200 Years After Beethoven, Diabelli's Little Waltz Is Still Fertile Ground For Composers
Anton Diabelli may not have been a very prolific composer, but as a music publisher by trade, he turned out to be a savvy businessman. In 1819, he wrote a short 32-bar waltz and invited composers far and wide to write variations on his little melody. Fifty-one responded, and Diabelli eventually published two anthologies of variations under the title Vaterländischer Künstlerverein (“Patriotic Association of Artists”).
The greatest of these sets of variations came from Ludwig van Beethoven, who reportedly scoffed when first presented with the tune.

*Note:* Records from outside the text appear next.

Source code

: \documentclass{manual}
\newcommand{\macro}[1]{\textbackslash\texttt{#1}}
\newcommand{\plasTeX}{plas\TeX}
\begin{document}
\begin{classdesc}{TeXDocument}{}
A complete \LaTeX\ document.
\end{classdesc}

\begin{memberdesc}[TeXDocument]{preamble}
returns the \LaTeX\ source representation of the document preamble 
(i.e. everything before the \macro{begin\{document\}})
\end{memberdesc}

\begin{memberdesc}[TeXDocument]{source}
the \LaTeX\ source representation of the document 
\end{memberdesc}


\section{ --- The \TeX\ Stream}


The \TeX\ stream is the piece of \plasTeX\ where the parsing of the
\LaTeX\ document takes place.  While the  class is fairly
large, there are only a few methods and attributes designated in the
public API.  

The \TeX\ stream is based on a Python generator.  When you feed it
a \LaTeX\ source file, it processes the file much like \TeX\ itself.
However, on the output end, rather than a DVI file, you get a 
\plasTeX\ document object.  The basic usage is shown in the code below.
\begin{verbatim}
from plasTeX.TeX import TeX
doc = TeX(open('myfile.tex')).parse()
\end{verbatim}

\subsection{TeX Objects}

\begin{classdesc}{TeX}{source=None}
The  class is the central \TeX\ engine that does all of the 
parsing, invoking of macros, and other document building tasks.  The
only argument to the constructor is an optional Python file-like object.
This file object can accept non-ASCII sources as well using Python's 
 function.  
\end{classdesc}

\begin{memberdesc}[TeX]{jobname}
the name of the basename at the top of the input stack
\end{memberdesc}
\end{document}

But he came back to it, and eventually wrote 33 wide-ranging takes on the Diabelli waltz. Along with J.S. Bach’s “Goldberg” Variations, Beethoven's “Diabelli Variations” are considered one of the greatest examples of endless inventiveness, as the variations build on one another, often referencing earlier bits and themes.
Two hundred years later, pianist Rudolf Buchbinder has commissioned a new set of variations from eleven different composers. All of them, including Beethoven’s monumental work and eight more variations from the Vaterländischer Künstlerverein (including music by Franz Schubert, Carl Czerny, and Franz Liszt) are included on a new two-disc set from Deutsche Grammophon, “The Diabelli Project.”

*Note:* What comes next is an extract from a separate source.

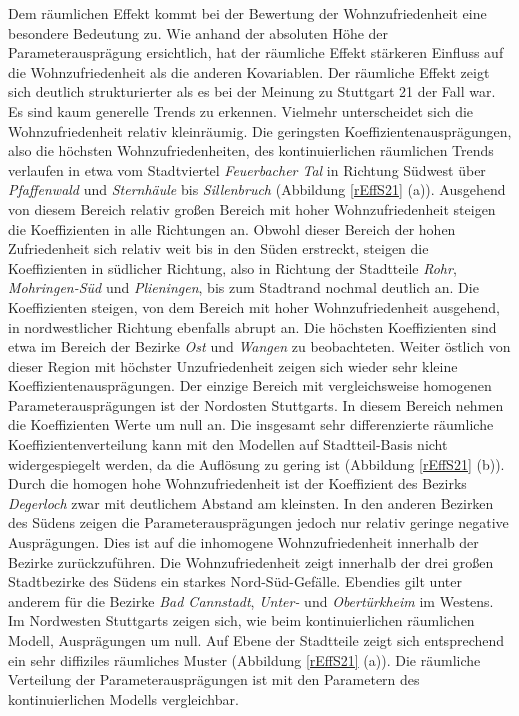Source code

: \documentclass{Vorlage}
\begin{document}
Dem räumlichen Effekt kommt bei der Bewertung der Wohnzufriedenheit eine besondere Bedeutung zu. Wie anhand der absoluten Höhe der Parameterausprägung ersichtlich, hat der räumliche Effekt stärkeren Einfluss auf die Wohnzufriedenheit als die anderen Kovariablen. Der räumliche Effekt zeigt sich deutlich strukturierter als es bei der Meinung zu Stuttgart 21 der Fall war. Es sind kaum generelle Trends zu erkennen. Vielmehr unterscheidet sich die Wohnzufriedenheit relativ kleinräumig. Die geringsten Koeffizientenausprägungen, also die höchsten Wohnzufriedenheiten, des kontinuierlichen räumlichen Trends verlaufen in etwa vom Stadtviertel \textit{Feuerbacher Tal} in Richtung Südwest über \textit{Pfaffenwald} und \textit{Sternhäule} bis \textit{Sillenbruch} (Abbildung \ref{rEffS21} (a)). Ausgehend von diesem Bereich relativ großen Bereich mit hoher Wohnzufriedenheit steigen die Koeffizienten in alle Richtungen an. Obwohl dieser Bereich der hohen Zufriedenheit sich relativ weit bis in den Süden erstreckt, steigen die Koeffizienten in südlicher Richtung, also in Richtung der Stadtteile \textit{Rohr}, \textit{Mohringen-Süd} und \textit{Plieningen}, bis zum Stadtrand nochmal deutlich an. Die Koeffizienten steigen, von dem Bereich mit hoher Wohnzufriedenheit ausgehend, in nordwestlicher Richtung ebenfalls abrupt an. Die höchsten  Koeffizienten sind etwa im Bereich der Bezirke \textit{Ost} und \textit{Wangen} zu beobachteten. Weiter östlich von dieser Region mit höchster Unzufriedenheit zeigen sich wieder sehr kleine Koeffizientenausprägungen. Der einzige Bereich mit vergleichsweise homogenen Parameterausprägungen ist der Nordosten Stuttgarts. In diesem Bereich nehmen die Koeffizienten Werte um null an. Die insgesamt sehr differenzierte räumliche Koeffizientenverteilung kann mit den Modellen auf Stadtteil-Basis nicht widergespiegelt werden, da die Auflösung zu gering ist (Abbildung \ref{rEffS21} (b)). Durch die homogen hohe Wohnzufriedenheit ist der Koeffizient des Bezirks \textit{Degerloch} zwar mit deutlichem Abstand am kleinsten. In den anderen Bezirken des Südens zeigen die Parameterausprägungen jedoch nur relativ geringe negative Ausprägungen. Dies ist auf die inhomogene Wohnzufriedenheit innerhalb der Bezirke zurückzuführen. Die Wohnzufriedenheit zeigt innerhalb der drei großen Stadtbezirke des Südens ein starkes Nord-Süd-Gefälle. Ebendies gilt unter anderem für die Bezirke \textit{Bad Cannstadt}, \textit{Unter-} und \textit{Obertürkheim} im Westens. Im Nordwesten Stuttgarts zeigen sich, wie beim kontinuierlichen räumlichen Modell, Ausprägungen um null. Auf Ebene der Stadtteile zeigt sich entsprechend ein sehr diffiziles räumliches Muster (Abbildung \ref{rEffS21} (a)). Die räumliche Verteilung der Parameterausprägungen ist mit den Parametern des kontinuierlichen Modells vergleichbar.
\end{document}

Buchbinder has recorded Beethoven’s variations before, but as the pianist explains in the album notes, today, he feels freer with his interpretations, and the result is a session that feels downright playful.

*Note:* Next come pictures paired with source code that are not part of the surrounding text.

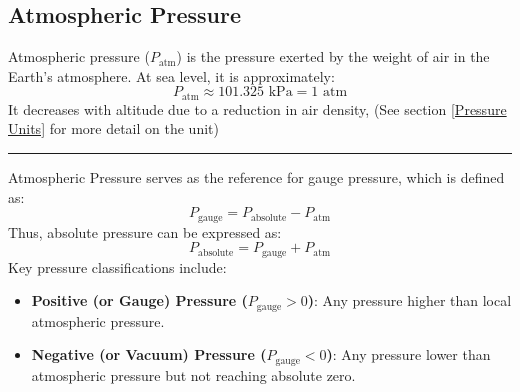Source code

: \documentclass{article}
\begin{document}
\subsection{Atmospheric Pressure}
Atmospheric pressure ($P_{\text{atm}}$) is the pressure exerted by the weight of air in the Earth's atmosphere. At sea level, it is approximately:
\begin{equation*}
	P_{\text{atm}} \approx 101.325 \text{ kPa} = 1 \text{ atm}
\end{equation*}
It decreases with altitude due to a reduction in air density, (See section \ref{Pressure Units} for more detail on the unit)\\[-1em]
\vspace{0.7em}\hrule\vspace{0.7em}\noindent
Atmospheric Pressure serves as the reference for gauge pressure, which is defined as:
\begin{equation}
	P_{\text{gauge}} = P_{\text{absolute}} - P_{\text{atm}}
\end{equation}
Thus, absolute pressure can be expressed as:
\begin{equation}
	P_{\text{absolute}} = P_{\text{gauge}} + P_{\text{atm}}
	\label{eq:absolute}
\end{equation}
Key pressure classifications include:\\
\vspace{-1em}
\begin{itemize}
	\item \textbf{Positive (or Gauge) Pressure ($P_{\text{gauge}} > 0$)}: Any pressure higher than local atmospheric pressure.
	\item \textbf{Negative (or Vacuum) Pressure ($P_{\text{gauge}} < 0$)}: Any pressure lower than atmospheric pressure but not reaching absolute zero.
\end{itemize}
\end{document}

The “New Variations” range from total deconstruction of the waltz (Max Richter’s “Diabelli,” Tan Dun’s “Blue Orchid”), to jazzy showpieces like Christian Jost’s “Rock It, Rudi.” My favorite tracks include the latter, and others that playfully tease the original Diabelli melody, like Lera Auerbach’s “Diabellical Waltz” and “Verlust,” by Toshio Hosokawa. In his variation, Hosokawa stretches the Diabelli waltz’s rhythm and chord structure, adding neo-romantic flourishes up that pause for reflection every so often. The piece concludes with extreme low register chord clusters and solitary notes high on the keyboard that evoke the English translation of Hosokawa’s title, “loss.” The old adage proves true—“big things come from small beginnings,” and Diabelli’s little waltz, once allegedly referred to by Beethoven as a “cobbler’s patch” because of a repeating phrase used to patch up a key change in the middle, provides fertile ground for today’s artists.